[Rendered images with source text]
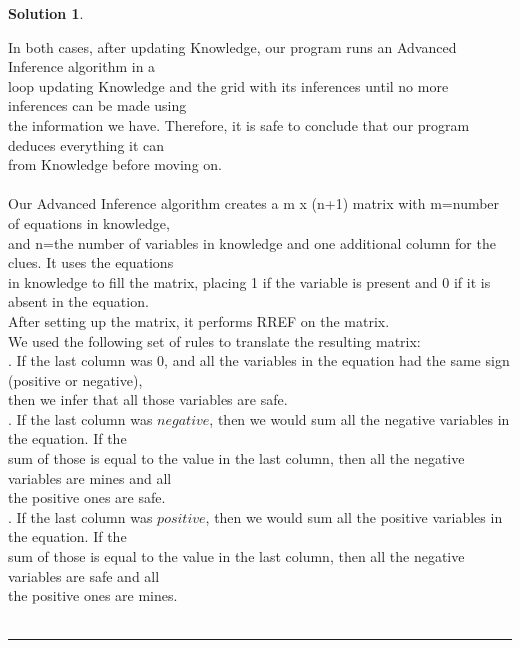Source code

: \documentclass{article}
\theoremstyle{definition}
\def\fline{\rule{0.75\linewidth}{0.5pt}}
\newcommand{\finishline}{\vspace{-15pt}\begin{center}\fline\end{center}}
\newtheorem*{solution*}{Solution}
\newenvironment{solution}{\begin{solution*}}{{\finishline} \end{solution*}}
\begin{document}
\begin{solution}
\begin{tabbing}
    \>In both cases, after updating Knowledge, our program runs an Advanced Inference algorithm in a\\ \>loop updating Knowledge and the grid with its inferences until no more inferences can be made using\\ \> the information we have. Therefore, it is safe to conclude that our program deduces everything it can\\ \> from Knowledge before moving on.\\\\
    
    \>Our Advanced Inference algorithm creates a m x (n+1) matrix with m=number of equations in knowledge,\\ \>and n=the number of variables in knowledge and one additional column for the clues. It uses the equations\\ \>in knowledge to fill the matrix, placing 1 if the variable is present and 0 if it is absent in the equation.\\ \> After setting up the matrix, it performs RREF on the matrix.\\
    \>We used the following set of rules to translate the resulting matrix:\\
    \>. If the last column was $0$, and all the variables in the equation had the same sign (positive or negative),\\ \>\>then we infer that all those variables are safe. \\
    \>. If the last column was $negative$, then we would sum all the negative variables in the equation. If the\\ \>\>sum of those is equal to the value in the last column, then all the negative variables are mines and all\\ \>\>the positive ones are safe.\\
    \>. If the last column was $positive$, then we would sum all the positive variables in the equation. If the\\ \>\>sum of those is equal to the value in the last column, then all the negative variables are safe and all\\ \>\>the positive ones are mines.\\\\
    

\end{tabbing}
\end{solution}
\end{document}

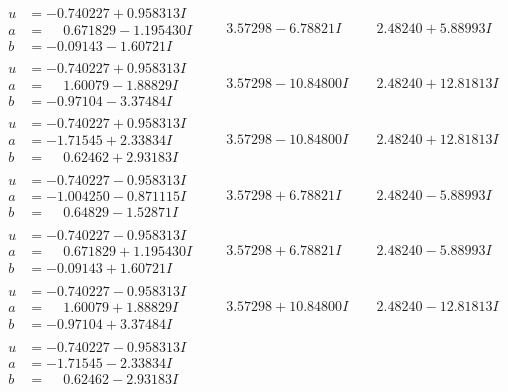 \documentclass[1p]{elsarticle_modified}
\theoremstyle{definition}
\begin{document}
$$\begin{array}{c|c|c}
\begin{aligned}
u &= -0.740227 + 0.958313 I \\
a &= \phantom{-}0.671829 - 1.195430 I \\
b &= -0.09143 - 1.60721 I\end{aligned}
 & \phantom{-}3.57298 - 6.78821 I & \phantom{-}2.48240 + 5.88993 I \\ \hline\begin{aligned}
u &= -0.740227 + 0.958313 I \\
a &= \phantom{-}1.60079 - 1.88829 I \\
b &= -0.97104 - 3.37484 I\end{aligned}
 & \phantom{-}3.57298 - 10.84800 I & \phantom{-}2.48240 + 12.81813 I \\ \hline\begin{aligned}
u &= -0.740227 + 0.958313 I \\
a &= -1.71545 + 2.33834 I \\
b &= \phantom{-}0.62462 + 2.93183 I\end{aligned}
 & \phantom{-}3.57298 - 10.84800 I & \phantom{-}2.48240 + 12.81813 I \\ \hline\begin{aligned}
u &= -0.740227 - 0.958313 I \\
a &= -1.004250 - 0.871115 I \\
b &= \phantom{-}0.64829 - 1.52871 I\end{aligned}
 & \phantom{-}3.57298 + 6.78821 I & \phantom{-}2.48240 - 5.88993 I \\ \hline\begin{aligned}
u &= -0.740227 - 0.958313 I \\
a &= \phantom{-}0.671829 + 1.195430 I \\
b &= -0.09143 + 1.60721 I\end{aligned}
 & \phantom{-}3.57298 + 6.78821 I & \phantom{-}2.48240 - 5.88993 I \\ \hline\begin{aligned}
u &= -0.740227 - 0.958313 I \\
a &= \phantom{-}1.60079 + 1.88829 I \\
b &= -0.97104 + 3.37484 I\end{aligned}
 & \phantom{-}3.57298 + 10.84800 I & \phantom{-}2.48240 - 12.81813 I \\ \hline\begin{aligned}
u &= -0.740227 - 0.958313 I \\
a &= -1.71545 - 2.33834 I \\
b &= \phantom{-}0.62462 - 2.93183 I\end{aligned}

\end{array}$$
\end{document}
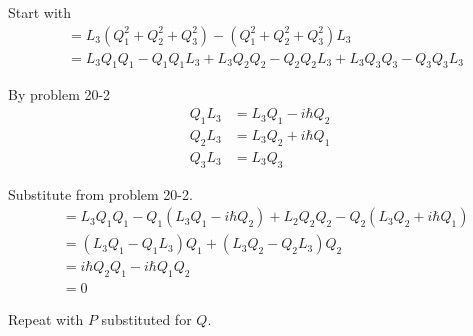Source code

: 


\bigskip
Start with
\begin{align*}
[L_3,Q^2]&=L_3(Q_1^2+Q_2^2+Q_3^2)-(Q_1^2+Q_2^2+Q_3^2)L_3
\\
&=L_3Q_1Q_1-Q_1Q_1L_3+L_3Q_2Q_2-Q_2Q_2L_3+L_3Q_3Q_3-Q_3Q_3L_3
\end{align*}

By problem 20-2
\begin{align*}
Q_1L_3&=L_3Q_1-i\hbar Q_2
\\
Q_2L_3&=L_3Q_2+i\hbar Q_1
\\
Q_3L_3&=L_3Q_3
\end{align*}

Substitute from problem 20-2.
\begin{align*}
[L_3,Q^2]
&=L_3Q_1Q_1-Q_1(L_3Q_1-i\hbar Q_2)+L_2Q_2Q_2-Q_2(L_3Q_2+i\hbar Q_1)
\\
&=(L_3Q_1-Q_1L_3)Q_1+(L_3Q_2-Q_2L_3)Q_2
\\
&=i\hbar Q_2Q_1-i\hbar Q_1Q_2
\\
&=0
\end{align*}

Repeat with $P$ substituted for $Q$.


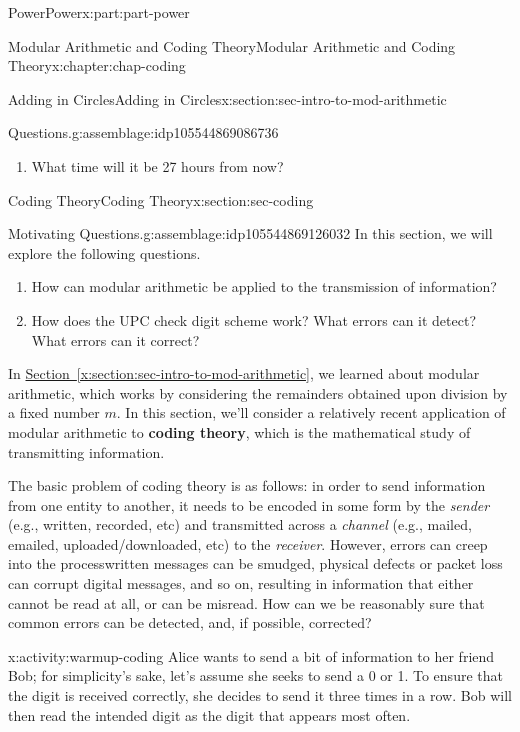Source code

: \documentclass[oneside,10pt,]{book}
\newcommand{\xreffont}{\relax}
\newcommand{\terminology}[1]{\textbf{#1}}
\numberwithin{equation}{section}
\begin{document}
\begin{partptx}{Power}{}{Power}{}{}{x:part:part-power}
\begin{chapterptx}{Modular Arithmetic and Coding Theory}{}{Modular Arithmetic and Coding Theory}{}{}{x:chapter:chap-coding}
\begin{sectionptx}{Adding in Circles}{}{Adding in Circles}{}{}{x:section:sec-intro-to-mod-arithmetic}
\begin{assemblage}{Questions.}{g:assemblage:idp105544869086736}
\begin{enumerate}
\item{}What time will it be 27 hours from now?%
\end{enumerate}
%
\end{assemblage}
\end{sectionptx}
%
%
\typeout{************************************************}
\typeout{************************************************}
%
\begin{sectionptx}{Coding Theory}{}{Coding Theory}{}{}{x:section:sec-coding}
\begin{assemblage}{Motivating Questions.}{g:assemblage:idp105544869126032}%
In this section, we will explore the following questions. %
\begin{enumerate}
\item{}How can modular arithmetic be applied to the transmission of information?%
\item{}How does the UPC check digit scheme work? What errors can it detect? What errors can it correct?%
\end{enumerate}
%
\end{assemblage}
In \hyperref[x:section:sec-intro-to-mod-arithmetic]{Section~{\xreffont\ref{x:section:sec-intro-to-mod-arithmetic}}}, we learned about modular arithmetic, which works by considering the remainders obtained upon division by a fixed number \(m\). In this section, we'll consider a relatively recent application of modular arithmetic to \terminology{coding theory}, which is the mathematical study of transmitting information.%
\par
The basic problem of coding theory is as follows: in order to send information from one entity to another, it needs to be encoded in some form by the \emph{sender} (e.g., written, recorded, etc) and transmitted across a \emph{channel} (e.g., mailed, emailed, uploaded\slash{}downloaded, etc) to the \emph{receiver}. However, errors can creep into the process\textemdash{}written messages can be smudged, physical defects or packet loss can corrupt digital messages, and so on, resulting in information that either cannot be read at all, or can be misread. How can we be reasonably sure that common errors can be detected, and, if possible, corrected?%
\begin{activity}{}{x:activity:warmup-coding}%
Alice wants to send a bit of information to her friend Bob; for simplicity's sake, let's assume she seeks to send a 0 or 1. To ensure that the digit is received correctly, she decides to send it three times in a row. Bob will then read the intended digit as the digit that appears most often.%

\end{activity}
\end{sectionptx}
\end{chapterptx}
\end{partptx}
\end{document}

### ACTION ITEM
Each line of the entries above that contains "read" must be copied into the answer.

### SOLUTION
The basic problem of coding theory is as follows: in order to send information from one entity to another, it needs to be encoded in some form by the \emph{sender} (e.g., written, recorded, etc) and transmitted across a \emph{channel} (e.g., mailed, emailed, uploaded\slash{}downloaded, etc) to the \emph{receiver}. However, errors can creep into the process\textemdash{}written messages can be smudged, physical defects or packet loss can corrupt digital messages, and so on, resulting in information that either cannot be read at all, or can be misread. How can we be reasonably sure that common errors can be detected, and, if possible, corrected?%
Alice wants to send a bit of information to her friend Bob; for simplicity's sake, let's assume she seeks to send a 0 or 1. To ensure that the digit is received correctly, she decides to send it three times in a row. Bob will then read the intended digit as the digit that appears most often.%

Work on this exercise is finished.